Faxes may seem safe, but is your system HIPAA-compliant?
It’s difficult to overstate the health care industry’s reliance on fax. Nearly all physician practices have an EHR system, but nearly 90 percent of health care offices still use fax to transmit about 75 percent of their documents, according to the Medical Group Management Association.
For most communication – such as sending a referral for a patient to see a specialist or a prescription form to a pharmacy – fax remains the industry favorite.
The Health Insurance Portability and Accountability Act (HIPAA) was created to keep people safe in the digital age by securing their information while in transit and at rest in storage. Traditional fax transmission technology over copper wires handled this important function admirably.
Today, most health care companies are phasing out these traditional fax technologies and moving to IP fax solutions for a variety of reasons: cost, flexibility, scalability, etc. This transition is inevitable for most, however, not all IP fax solutions are optimized for HIPAA.
A mistake in fax communication could have dire consequences. For instance, 80% of serious medical errors involve miscommunication between caregivers during the transfer of patient health information, according to The Joint Commission.That includes miscommunications due to missed or delayed faxes containing patient referrals, records, prescriptions or other sensitive data.
To ensure the individual’s information is secure and protected, check that your IP fax solution has real-time data transfer, page-by-page confirmation, data encryption, and scalability.
The underlying data transfer technology most effective in complying with HIPAA is called T.38, an Institute of Electrical and Electronics Engineers standards-based protocol. Existing fax technologies making use of traditional copper wire transmission can be easily, seamlessly, and cost effectively transformed into T.38 based technologies. Whether these are standalone technologies or technologies that integrate with existing business and communications solutions – including EHRs – they continue to communicate successfully with those on the remote end and further improve, with a T.38 transformation, by reducing costs, providing scalability and strengthening security.

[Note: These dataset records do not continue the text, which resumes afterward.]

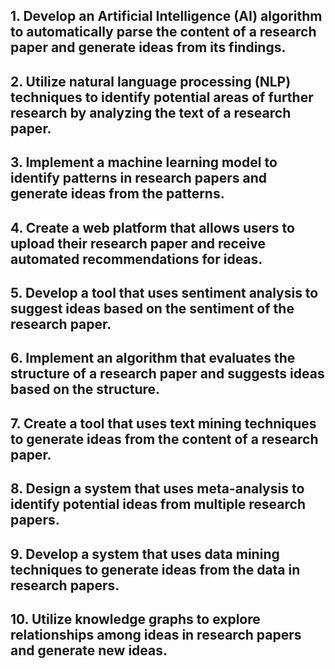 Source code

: 
## 1. Develop an Artificial Intelligence (AI) algorithm to automatically parse the content of a research paper and generate ideas from its findings.

## 2. Utilize natural language processing (NLP) techniques to identify potential areas of further research by analyzing the text of a research paper.

## 3. Implement a machine learning model to identify patterns in research papers and generate ideas from the patterns.

## 4. Create a web platform that allows users to upload their research paper and receive automated recommendations for ideas.

## 5. Develop a tool that uses sentiment analysis to suggest ideas based on the sentiment of the research paper.

## 6. Implement an algorithm that evaluates the structure of a research paper and suggests ideas based on the structure.

## 7. Create a tool that uses text mining techniques to generate ideas from the content of a research paper.

## 8. Design a system that uses meta-analysis to identify potential ideas from multiple research papers.

## 9. Develop a system that uses data mining techniques to generate ideas from the data in research papers.

## 10. Utilize knowledge graphs to explore relationships among ideas in research papers and generate new ideas.
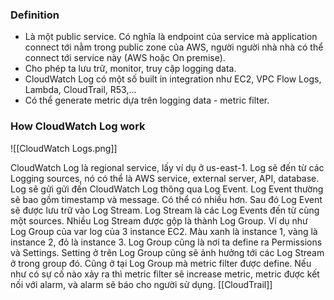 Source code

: ### Definition
- Là một public service. Có nghĩa là endpoint của service mà application connect tới nằm trong public zone của AWS, người người nhà nhà có thể connect tới service này (AWS hoặc On premise).
- Cho phép ta lưu trữ, monitor, truy cập logging data.
- CloudWatch Log có một số built in integration như EC2, VPC Flow Logs, Lambda, CloudTrail, R53,...
- Có thể generate metric dựa trên logging data - metric filter.
### How CloudWatch Log work
![[CloudWatch Logs.png]]

CloudWatch Log là regional service, lấy ví dụ ở us-east-1.
Log sẽ đến từ các Logging sources, nó có thể là AWS service, external server, API, database.
Log sẽ gửi gửi đến CloudWatch Log thông qua Log Event.
Log Event thường sẽ bao gồm timestamp và message. Có thể có nhiều hơn.
Sau đó Log Event sẽ được lưu trữ vào Log Stream. Log Stream là các Log Events đến từ cùng một sources.
Nhiều Log Stream được gộp là thành Log Group. Ví dụ như Log Group của var log của 3 instance EC2. Màu xanh là instance 1, vàng là instance 2, đỏ là instance 3.
Log Group cũng là nơi ta define ra Permissions và Settings. Setting ở trên Log Group cũng sẽ ảnh hưởng tới các Log Stream ở trong group đó.
Cũng ở tại Log Group mà metric filter được define. Nếu như có sự cố nào xảy ra thì metric filter sẽ increase metric, metric được kết nối với alarm, và alarm sẽ báo cho người sử dụng.
[[CloudTrail]] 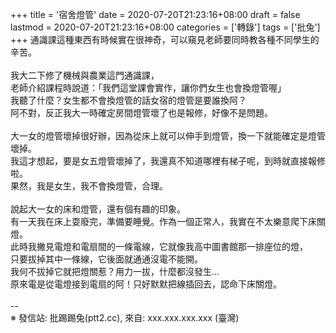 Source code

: +++
title = '宿舍燈管'
date = 2020-07-20T21:23:16+08:00
draft = false
lastmod = 2020-07-20T21:23:16+08:00
categories = ['轉錄']
tags = ['批兔']
+++
通識課這種東西有時候實在很神奇，可以窺見老師要同時教各種不同學生的辛苦。<br>
<br>
我大二下修了機械與農業這門通識課，<br>
老師介紹課程時說道：「我們這堂課會實作，讓你們女生也會換燈管喔」<br>
我聽了什麼？女生都不會換燈管的話女宿的燈管是要誰換阿？<br>
阿不對，反正我大一時確定房間燈管壞了也是報修，好像不是問題。<br>
<br>
大一女的燈管壞掉很好辦，因為從床上就可以伸手到燈管，換一下就能確定是燈管壞掉。<br>
我這才想起，要是女五燈管壞掉了，我還真不知道哪裡有梯子呢，到時就直接報修啦。<br>
果然，我是女生，我不會換燈管，合理。<br>
<br>
說起大一女的床和燈管，還有個有趣的印象。<br>
有一天我在床上耍廢完，準備要睡覺。作為一個正常人，我實在不太樂意爬下床關燈。<br>
此時我撇見電燈和電扇間的一條電線，它就像我高中圖書館那一排座位的燈，<br>
只要拔掉其中一條線，它後面就通通沒電不能開。<br>
我何不拔掉它就把燈關惹？用力一拔，什麼都沒發生…<br>
原來電是從電燈接到電扇的阿！只好默默把線插回去，認命下床關燈。<br>
<br>
--<br>
※ 發信站: 批踢踢兔(ptt2.cc), 來自: xxx.xxx.xxx.xxx (臺灣)<br>
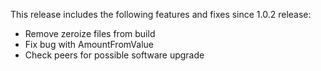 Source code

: This release includes the following features and fixes since 1.0.2 release:

 - Remove zeroize files from build
 - Fix bug with AmountFromValue
 - Check peers for possible software upgrade
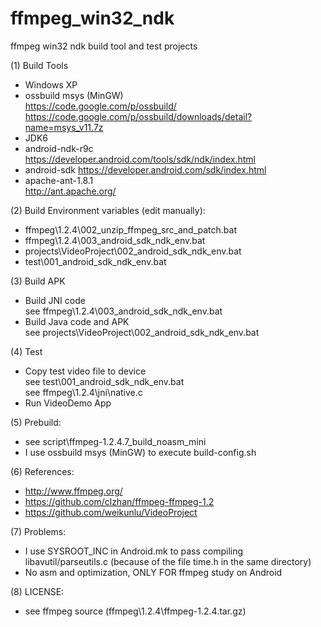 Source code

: ffmpeg_win32_ndk
================

ffmpeg win32 ndk build tool and test projects  



(1) Build Tools
* Windows XP  
* ossbuild msys (MinGW)  
	https://code.google.com/p/ossbuild/  
	https://code.google.com/p/ossbuild/downloads/detail?name=msys_v11.7z  
* JDK6  
* android-ndk-r9c  
	https://developer.android.com/tools/sdk/ndk/index.html  
* android-sdk
	https://developer.android.com/sdk/index.html  
* apache-ant-1.8.1  
	http://ant.apache.org/  

(2) Build Environment variables (edit manually):  
* ffmpeg\1.2.4\002_unzip_ffmpeg_src_and_patch.bat  
* ffmpeg\1.2.4\003_android_sdk_ndk_env.bat  
* projects\VideoProject\002_android_sdk_ndk_env.bat  
* test\001_android_sdk_ndk_env.bat  

(3) Build APK  
* Build JNI code  
	see ffmpeg\1.2.4\003_android_sdk_ndk_env.bat  
* Build Java code and APK  
	see projects\VideoProject\002_android_sdk_ndk_env.bat  

(4) Test  
* Copy test video file to device  
	see test\001_android_sdk_ndk_env.bat  
	see ffmpeg\1.2.4\jni\native.c  
* Run VideoDemo App  

(5) Prebuild:  
* see script\ffmpeg-1.2.4.7_build_noasm_mini  
* I use ossbuild msys (MinGW) to execute build-config.sh  

(6) References:  
* http://www.ffmpeg.org/  
* https://github.com/clzhan/ffmpeg-ffmpeg-1.2  
* https://github.com/weikunlu/VideoProject  

(7) Problems:  
* I use SYSROOT_INC in Android.mk to pass compiling libavutil/parseutils.c (because of the file time.h in the same directory)
* No asm and optimization, ONLY FOR ffmpeg study on Android  

(8) LICENSE:  
* see ffmpeg source (ffmpeg\1.2.4\ffmpeg-1.2.4.tar.gz)
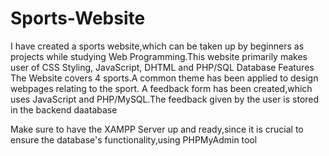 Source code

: # Sports-Website
I have created a sports website,which can be taken up by beginners as projects while studying Web Programming.This website primarily makes user of CSS Styling, JavaScript, DHTML and PHP/SQL Database Features
The Website covers 4 sports.A common theme has been applied to design webpages relating to the sport.
A feedback form has been created,which uses JavaScript and PHP/MySQL.The feedback given by the user is stored in the backend daatabase

Make sure to have the XAMPP Server up and ready,since it is crucial to ensure the database's functionality,using PHPMyAdmin tool 
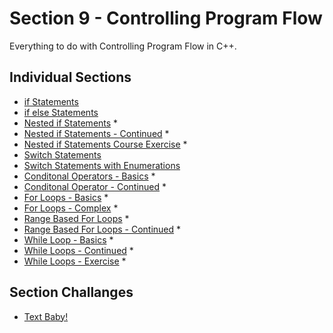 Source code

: # Section 9 - Controlling Program Flow
Everything to do with Controlling Program Flow in C++.

## Individual Sections
- [if Statements](https://github.com/0xToast/Cplusplus/blob/main/Udemy/section%209/ifStatements.cpp)
- [if else Statements](https://github.com/0xToast/Cplusplus/blob/main/Udemy/section%209/ifelseStatments.cpp)
- [Nested if Statements](https://github.com/0xToast/Cplusplus/blob/main/Udemy/section%209/nestedIfStatements.cpp) *
- [Nested if Statements - Continued](https://github.com/0xToast/Cplusplus/blob/main/Udemy/section%209/nestedIfStatementsCont.cpp) *
- [Nested if Statements Course Exercise](https://github.com/0xToast/Cplusplus/blob/main/Udemy/section%209/nestedIfStatementsCont.cpp) *
- [Switch Statements](https://github.com/0xToast/Cplusplus/blob/main/Udemy/section%209/switchStatement.cpp) 
- [Switch Statements with Enumerations](https://github.com/0xToast/Cplusplus/blob/main/Udemy/section%209/switchStatementWithEnum.cpp) 
- [Conditonal Operators - Basics](https://github.com/0xToast/Cplusplus/blob/main/Udemy/section%209/conditonalOperatorsBasicExampls.cpp) *
- [Conditonal Operator - Continued](https://github.com/0xToast/Cplusplus/blob/main/Udemy/section%209/conditonalOperatorsContinued.cpp) *
- [For Loops - Basics](https://github.com/0xToast/Cplusplus/blob/main/Udemy/section%209/forLoopBasics.cpp) *
- [For Loops - Complex](https://github.com/0xToast/Cplusplus/blob/main/Udemy/section%209/forLoopComplex.cpp) *
- [Range Based For Loops](https://github.com/0xToast/Cplusplus/blob/main/Udemy/section%209/rangebaseForLoopBasics.cpp) *
- [Range Based For Loops - Continued](https://github.com/0xToast/Cplusplus/blob/main/Udemy/section%209/rangeBasedForLoopsExercises.cpp) *
- [While Loop - Basics](https://github.com/0xToast/Cplusplus/blob/main/Udemy/section%209/whileLoopBasics.cpp) *
- [While Loops - Continued](https://github.com/0xToast/Cplusplus/blob/main/Udemy/section%209/whileLoopsContinued.cpp) *
- [While Loops - Exercise](URL) *
## Section Challanges
- [Text Baby!](URL)
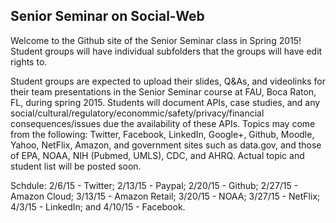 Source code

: ## Senior Seminar on Social-Web
Welcome to the Github site of the Senior Seminar class in Spring 2015!
Student groups will have individual subfolders that the groups will have edit rights to. 

Student groups are expected to upload their slides, Q&As, and videolinks for their team presentations in the Senior Seminar course at FAU, Boca Raton, FL, during spring 2015. Students will document APIs, case studies, and any social/cultural/regulatory/econommic/safety/privacy/financial  consequences/issues due the availability of these APIs. 
Topics may come from the following: Twitter, Facebook, LinkedIn, Google+, Github, Moodle, Yahoo, NetFlix,  Amazon, and government sites such as data.gov, and those of EPA, NOAA, NIH (Pubmed, UMLS), CDC, and AHRQ.
Actual topic and student list will be posted soon. 

Schdule:
2/6/15 - Twitter; 
2/13/15 - Paypal; 
2/20/15 - Github; 
2/27/15 - Amazon Cloud; 
3/13/15 - Amazon Retail; 
3/20/15 - NOAA; 
3/27/15 - NetFlix; 
4/3/15 - LinkedIn; and
4/10/15 - Facebook.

When deciding on a fax solution, choose T.38-based solutions to ensure you get the following capabilities:
Health care organizations can’t afford to have communications fail, become delayed, or get buried in an inbox. Achieving HIPAA compliance is far easier with real-time vs. “store-and-forward” faxing. Real-time sends faxes immediately (in real time), while store-and-forward stores data in an intermediary station before forwarding it to the recipient. Real-time delivery prevents messages from being compromised, hacked, or dropped along the way. Data goes directly from sending server to receiving server.
HIPAA recognizes the security difference between real-time and store-and-forward faxing and requires that health care providers and their fax service providers assume liability if they use store-and-forward fax systems. Both parties must sign a legal agreement called a Business Associate Agreement since there is a higher risk of privacy and compliance breaches when using store-and-forward faxing. This makes it more complicated to get your IP fax solution up and running, and can cause substantial delays to your IP fax transition project.
To avoid this, health care providers can simply choose to use real-time faxing. Real-time fax transfer meets HIPAA guidelines for data transmission under the “conduit exception,” which eliminates the need to sign a BAA with the service provider.
Verifying receipt is critical. Real-time IP fax provides immediate, page-by-page confirmation of arrival. It transmits data directly from sending server to receiving server through a “digital handshake,” without relying on any device in the middle to store and forward the information. That makes T.38 IP fax ideal for health care offices that need comprehensive, end-to-end security when faxing sensitive, private documents. The page-by-page confirmation received is true and accurate.
Encryption builds another layer of security into faxing and is useful in complying with HIPAA, which requires that doctors have safeguards in place to protect sensitive information, such as medical records and personal health information. It’s important to note that not all encryption is equal. Many fax providers encrypt just the signaling, or encrypt the media and signaling through methods that add significant cost and/or compromise delivery success rates. Make sure your provider encrypts both the signaling and media.
Scaling for Growth
With a service provider using T.38 IP fax, scaling an existing system to support a new office or dozens of additional facilities around the globe is relatively straightforward. Adding new line capacity will be the lowest cost factor in the entire expansion initiative – and without any downtime or business disruption.
Correctly evaluating IP fax solutions is crucial to properly handling Protected Health Information and maintaining HIPAA compliance. Caregivers are going to continue relying on fax for communication so it’s important to choose the most secure and reliable IP fax solution.
Elinor Johansen is the SVP, CMO, and head of U.S. Sales at Cloudli. She helps businesses discover their potential with Cloudli’s future-focused solutions and brings over a decade of experience in telecommunications and SaaS evangelization, including marketing leadership roles and with Intrado Enterprise Collaboration and Life and Safety, Cogeco Connexion, and viiz communications.